Meh, forget it. It's what I have a blog for, I guess.

Amie Adams said...

Give 'em hell Attie!

Can I have speeches #1-#37? I have three boys. I'm sure they'll come in handy. Oh and you have an extra pair of those fuzzy bunny slippers...

Unknown said...

Nothing is burning me up. I don't get mad at anything. Not at all.

Inconsiderate inlaws drive me nuts. I think they enjoy doing that. Stupid inlaws.

Anonymous said...

I hope you feel better! I can understand how intolerant one can become when they're not feeling themselves. And kudos for you for telling those girls how it is although they probably didn't get it! Girls calling the house are always an ego-boost for the boys but perhaps you could tell your son to find some girls who don't act like they're prebubescent!

abfh said...

Answering machines sometimes make me feel nervous if I have to leave a complicated business-related message (it often seems as if I'm not getting the details quite right), but when people get so phobic that they're afraid just to leave their name on the answering machine, they should send text messages or e-mails or something like that.

Pendullum said...

Wow!
By your standards... I am living in paradise!!! No complaints... No ma'am...

Litzi said...

Hi Attila,
Phew! You’ve had a lot of frustrating people to deal with the past few days. Have you been able to retreat to your sanctuary…the bathtub, and meditate in peace?

There’s a special election the first week of June in my area; 4 initiatives having to do with curbing further growth and development.

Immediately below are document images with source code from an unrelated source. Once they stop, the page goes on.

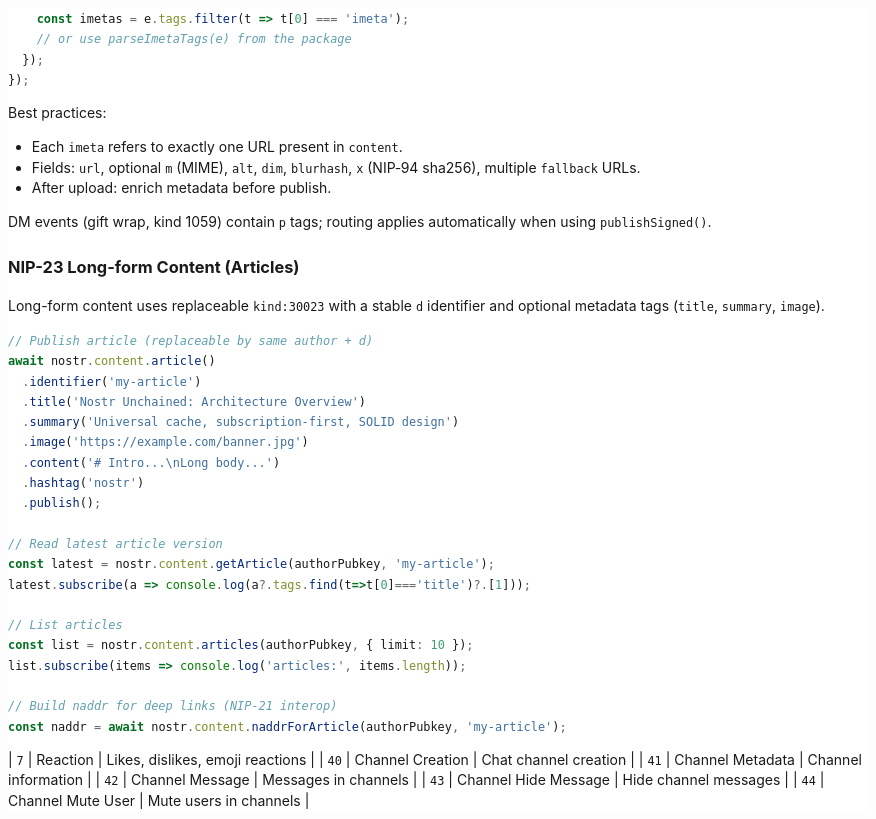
 ```ts
    const imetas = e.tags.filter(t => t[0] === 'imeta');
    // or use parseImetaTags(e) from the package
  });
});
```

Best practices:
- Each `imeta` refers to exactly one URL present in `content`.
- Fields: `url`, optional `m` (MIME), `alt`, `dim`, `blurhash`, `x` (NIP‑94 sha256), multiple `fallback` URLs.
- After upload: enrich metadata before publish.

DM events (gift wrap, kind 1059) contain `p` tags; routing applies automatically when using `publishSigned()`.

### NIP-23 Long-form Content (Articles)

Long-form content uses replaceable `kind:30023` with a stable `d` identifier and optional metadata tags (`title`, `summary`, `image`).

```ts
// Publish article (replaceable by same author + d)
await nostr.content.article()
  .identifier('my-article')
  .title('Nostr Unchained: Architecture Overview')
  .summary('Universal cache, subscription-first, SOLID design')
  .image('https://example.com/banner.jpg')
  .content('# Intro...\nLong body...')
  .hashtag('nostr')
  .publish();

// Read latest article version
const latest = nostr.content.getArticle(authorPubkey, 'my-article');
latest.subscribe(a => console.log(a?.tags.find(t=>t[0]==='title')?.[1]));

// List articles
const list = nostr.content.articles(authorPubkey, { limit: 10 });
list.subscribe(items => console.log('articles:', items.length));

// Build naddr for deep links (NIP-21 interop)
const naddr = await nostr.content.naddrForArticle(authorPubkey, 'my-article');
```

| `7` | Reaction | Likes, dislikes, emoji reactions |
| `40` | Channel Creation | Chat channel creation |
| `41` | Channel Metadata | Channel information |
| `42` | Channel Message | Messages in channels |
| `43` | Channel Hide Message | Hide channel messages |
| `44` | Channel Mute User | Mute users in channels |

It’s become a very heated topic, with billboards (supposedly illegal) all over promoting the pros and cons of the issue. I’ve got an unlisted telephone number, am on the “do not call” list and have Caller ID. Unfortunately, campaign solicitors are exempt and have been pestering me from “private number” calls. I ignore the phone, but it keeps on and on and on. The mailbox is crammed with voting leaflets every day and there are people on the sidewalk outside the market, post office, etc. who are trying to persuade you vote to their way of thinking. And there’s still over 2 weeks left….Grrr!

I hope things settle down and you’re able to get outside and enjoy the new leaves on the Aspen trees.

Flamenco Mom said...

What's burning me up? The lousy state-run insurance plan that I've been paying into for months now, which I still having been able to use. I fought for almost a year to get the insurance, and now that I've got it the nightmare continues. It was only after I threatened to sue them that they responded to me, and even that they couldn't do right! End of rant.

Anonymous said...

Well nothing was burning me up this week, but if it had, I think you have it covered over here. ha ha.
Sorry about the annoying FIL and the girlfriends @@.

phlegmfatale said...

OMG - no wonder he's an Ex-!!! He didn't like confrontations with his asshat father, but he was ok with letting you deal with the guy when he didn't show up??? Sheesh!
And that FiL? Yeah, I'd effing tell him a thing or three, also.
phone etiquette??? IS there such a thing anymore? Frigging rude-assed people.